◆ **Exercise material**
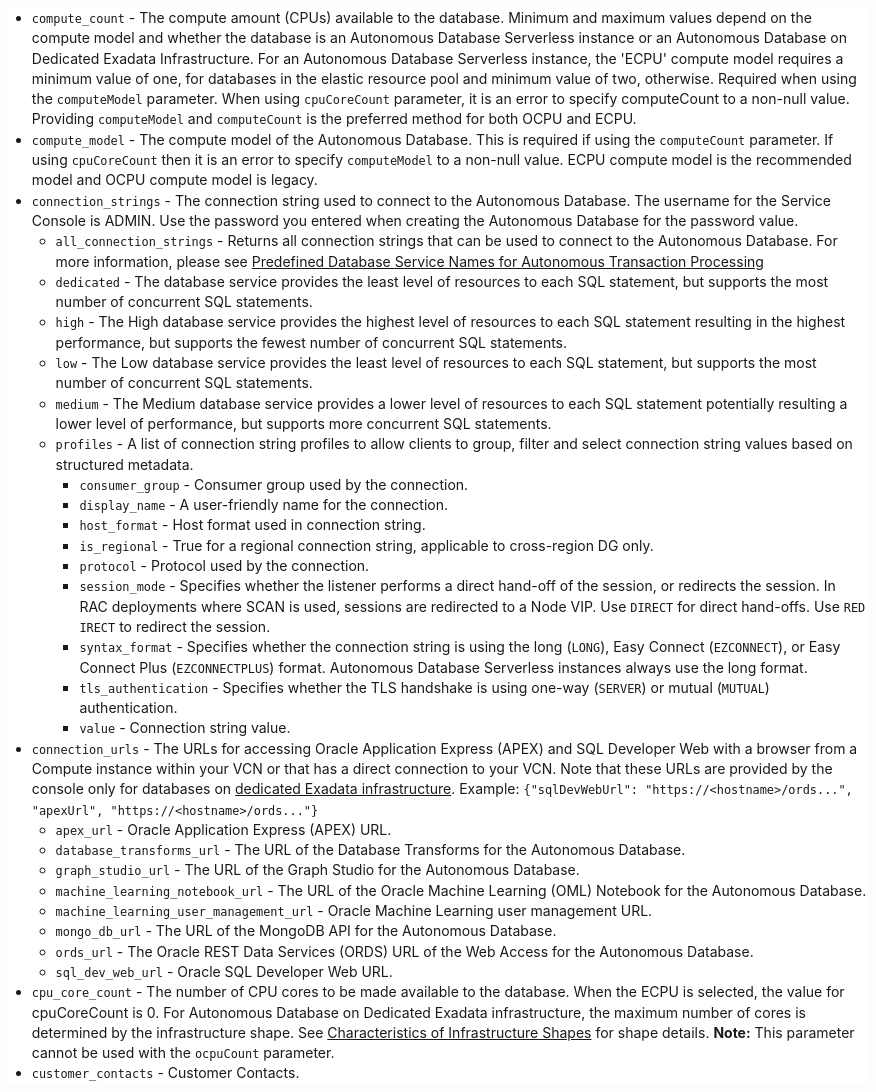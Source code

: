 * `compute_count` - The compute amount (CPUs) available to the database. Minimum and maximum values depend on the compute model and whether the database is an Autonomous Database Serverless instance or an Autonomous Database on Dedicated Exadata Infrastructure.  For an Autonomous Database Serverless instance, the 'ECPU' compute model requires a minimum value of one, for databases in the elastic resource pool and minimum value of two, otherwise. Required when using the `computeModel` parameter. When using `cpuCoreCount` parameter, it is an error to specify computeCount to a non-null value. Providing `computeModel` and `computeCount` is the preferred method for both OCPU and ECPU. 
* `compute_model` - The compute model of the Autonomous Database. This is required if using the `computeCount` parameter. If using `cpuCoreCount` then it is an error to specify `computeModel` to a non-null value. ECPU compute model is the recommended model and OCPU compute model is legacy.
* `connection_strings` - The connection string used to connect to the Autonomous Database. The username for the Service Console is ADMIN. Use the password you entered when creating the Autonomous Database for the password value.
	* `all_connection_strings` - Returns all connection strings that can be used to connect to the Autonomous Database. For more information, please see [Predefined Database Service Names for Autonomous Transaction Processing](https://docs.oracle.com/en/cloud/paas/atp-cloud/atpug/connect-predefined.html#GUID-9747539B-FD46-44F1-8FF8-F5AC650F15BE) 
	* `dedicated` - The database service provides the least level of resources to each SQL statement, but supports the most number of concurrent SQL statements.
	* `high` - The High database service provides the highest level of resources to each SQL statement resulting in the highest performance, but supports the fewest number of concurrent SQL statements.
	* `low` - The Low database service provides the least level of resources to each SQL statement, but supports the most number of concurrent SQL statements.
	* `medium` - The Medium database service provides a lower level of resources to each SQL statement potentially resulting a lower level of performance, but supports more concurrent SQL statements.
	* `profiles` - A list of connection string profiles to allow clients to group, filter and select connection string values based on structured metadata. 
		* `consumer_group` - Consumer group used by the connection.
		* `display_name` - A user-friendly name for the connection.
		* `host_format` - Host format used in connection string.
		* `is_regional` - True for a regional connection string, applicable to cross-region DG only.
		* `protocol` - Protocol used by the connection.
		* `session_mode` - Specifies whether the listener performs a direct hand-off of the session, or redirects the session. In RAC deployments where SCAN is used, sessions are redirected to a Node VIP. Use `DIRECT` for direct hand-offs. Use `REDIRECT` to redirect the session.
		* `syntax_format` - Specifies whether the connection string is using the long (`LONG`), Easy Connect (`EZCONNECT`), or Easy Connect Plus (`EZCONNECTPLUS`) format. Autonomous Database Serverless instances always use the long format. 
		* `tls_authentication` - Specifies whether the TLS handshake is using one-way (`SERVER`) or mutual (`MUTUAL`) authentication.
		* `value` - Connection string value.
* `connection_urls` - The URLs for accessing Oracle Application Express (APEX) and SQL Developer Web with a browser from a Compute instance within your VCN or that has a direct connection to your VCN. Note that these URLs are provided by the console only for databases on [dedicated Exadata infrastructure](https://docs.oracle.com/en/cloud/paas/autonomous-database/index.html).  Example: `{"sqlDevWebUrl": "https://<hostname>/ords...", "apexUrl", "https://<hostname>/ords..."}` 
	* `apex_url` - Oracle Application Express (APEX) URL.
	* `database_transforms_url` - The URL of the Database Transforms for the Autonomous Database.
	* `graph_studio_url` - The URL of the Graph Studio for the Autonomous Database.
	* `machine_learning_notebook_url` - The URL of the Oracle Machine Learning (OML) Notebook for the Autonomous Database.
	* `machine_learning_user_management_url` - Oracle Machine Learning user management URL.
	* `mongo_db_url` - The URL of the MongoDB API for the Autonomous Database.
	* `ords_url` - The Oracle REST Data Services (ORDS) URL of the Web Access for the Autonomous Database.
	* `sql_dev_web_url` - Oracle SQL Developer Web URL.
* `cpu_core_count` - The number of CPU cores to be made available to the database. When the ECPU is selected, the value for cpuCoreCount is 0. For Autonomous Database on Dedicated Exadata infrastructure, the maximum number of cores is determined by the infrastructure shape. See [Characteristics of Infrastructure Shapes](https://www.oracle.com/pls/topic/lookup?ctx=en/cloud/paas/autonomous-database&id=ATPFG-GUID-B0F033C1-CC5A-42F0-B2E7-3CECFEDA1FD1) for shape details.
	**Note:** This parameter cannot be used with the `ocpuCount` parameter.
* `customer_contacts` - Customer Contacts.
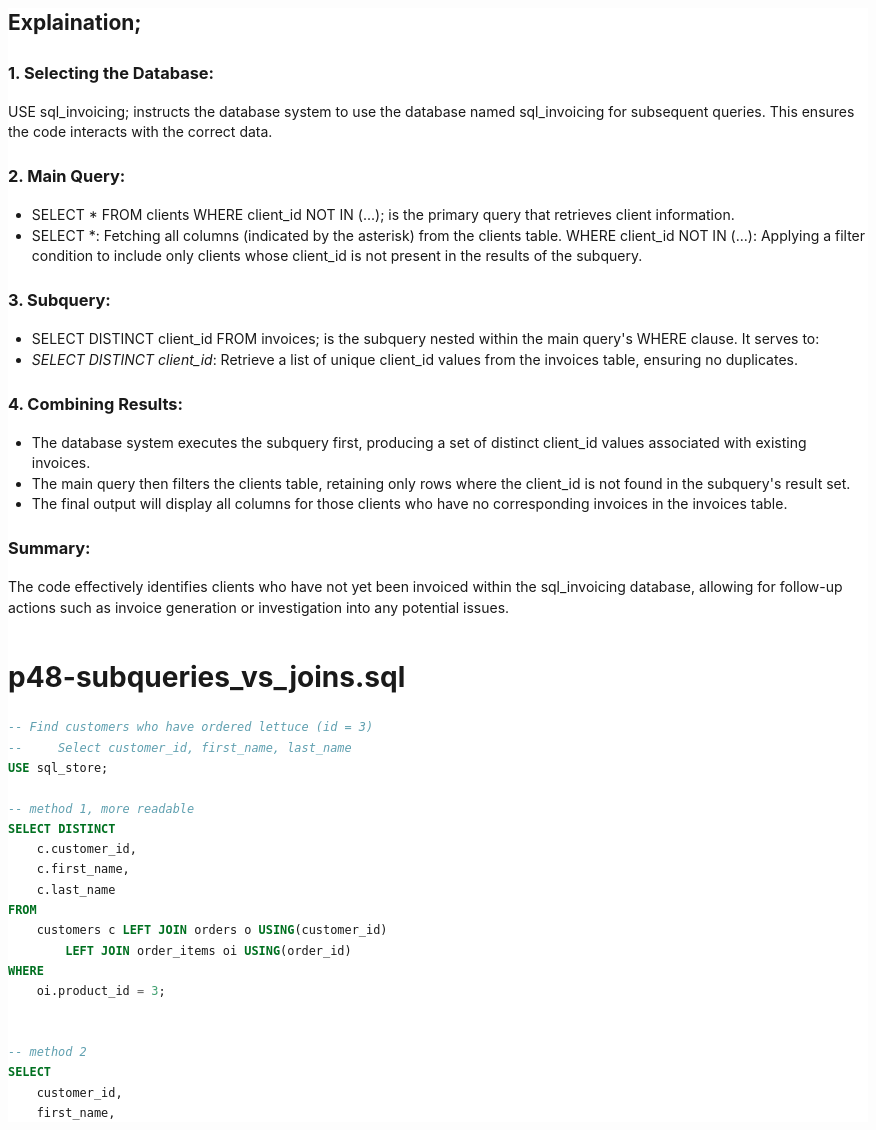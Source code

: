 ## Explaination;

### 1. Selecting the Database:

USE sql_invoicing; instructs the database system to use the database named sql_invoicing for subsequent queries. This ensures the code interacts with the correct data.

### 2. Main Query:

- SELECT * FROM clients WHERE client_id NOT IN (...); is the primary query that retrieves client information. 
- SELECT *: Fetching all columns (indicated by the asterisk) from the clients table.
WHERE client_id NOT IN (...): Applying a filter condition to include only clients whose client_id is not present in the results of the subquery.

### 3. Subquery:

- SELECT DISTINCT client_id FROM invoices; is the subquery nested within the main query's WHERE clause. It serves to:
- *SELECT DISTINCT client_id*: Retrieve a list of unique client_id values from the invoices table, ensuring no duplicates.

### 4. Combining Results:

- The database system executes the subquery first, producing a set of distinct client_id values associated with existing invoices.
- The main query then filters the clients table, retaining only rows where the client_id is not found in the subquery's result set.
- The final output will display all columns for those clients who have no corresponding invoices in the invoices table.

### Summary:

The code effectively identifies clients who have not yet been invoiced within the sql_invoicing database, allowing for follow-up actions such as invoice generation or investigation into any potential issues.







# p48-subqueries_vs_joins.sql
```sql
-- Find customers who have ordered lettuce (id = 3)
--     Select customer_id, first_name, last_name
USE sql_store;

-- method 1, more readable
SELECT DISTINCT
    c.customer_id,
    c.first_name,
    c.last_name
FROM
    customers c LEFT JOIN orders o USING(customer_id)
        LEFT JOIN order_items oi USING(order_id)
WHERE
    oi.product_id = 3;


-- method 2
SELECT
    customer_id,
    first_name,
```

◆ **Prompt**
Nothing but the lines from the first line of the records above to the line with "fewest number of concurrent SQL statements.", inclusive, should be transcribed exactly, and the pictures must be left out.

◆ **Task result**
Source code

: * `compute_count` - The compute amount (CPUs) available to the database. Minimum and maximum values depend on the compute model and whether the database is an Autonomous Database Serverless instance or an Autonomous Database on Dedicated Exadata Infrastructure.  For an Autonomous Database Serverless instance, the 'ECPU' compute model requires a minimum value of one, for databases in the elastic resource pool and minimum value of two, otherwise. Required when using the `computeModel` parameter. When using `cpuCoreCount` parameter, it is an error to specify computeCount to a non-null value. Providing `computeModel` and `computeCount` is the preferred method for both OCPU and ECPU. 
* `compute_model` - The compute model of the Autonomous Database. This is required if using the `computeCount` parameter. If using `cpuCoreCount` then it is an error to specify `computeModel` to a non-null value. ECPU compute model is the recommended model and OCPU compute model is legacy.
* `connection_strings` - The connection string used to connect to the Autonomous Database. The username for the Service Console is ADMIN. Use the password you entered when creating the Autonomous Database for the password value.
	* `all_connection_strings` - Returns all connection strings that can be used to connect to the Autonomous Database. For more information, please see [Predefined Database Service Names for Autonomous Transaction Processing](https://docs.oracle.com/en/cloud/paas/atp-cloud/atpug/connect-predefined.html#GUID-9747539B-FD46-44F1-8FF8-F5AC650F15BE) 
	* `dedicated` - The database service provides the least level of resources to each SQL statement, but supports the most number of concurrent SQL statements.
	* `high` - The High database service provides the highest level of resources to each SQL statement resulting in the highest performance, but supports the fewest number of concurrent SQL statements.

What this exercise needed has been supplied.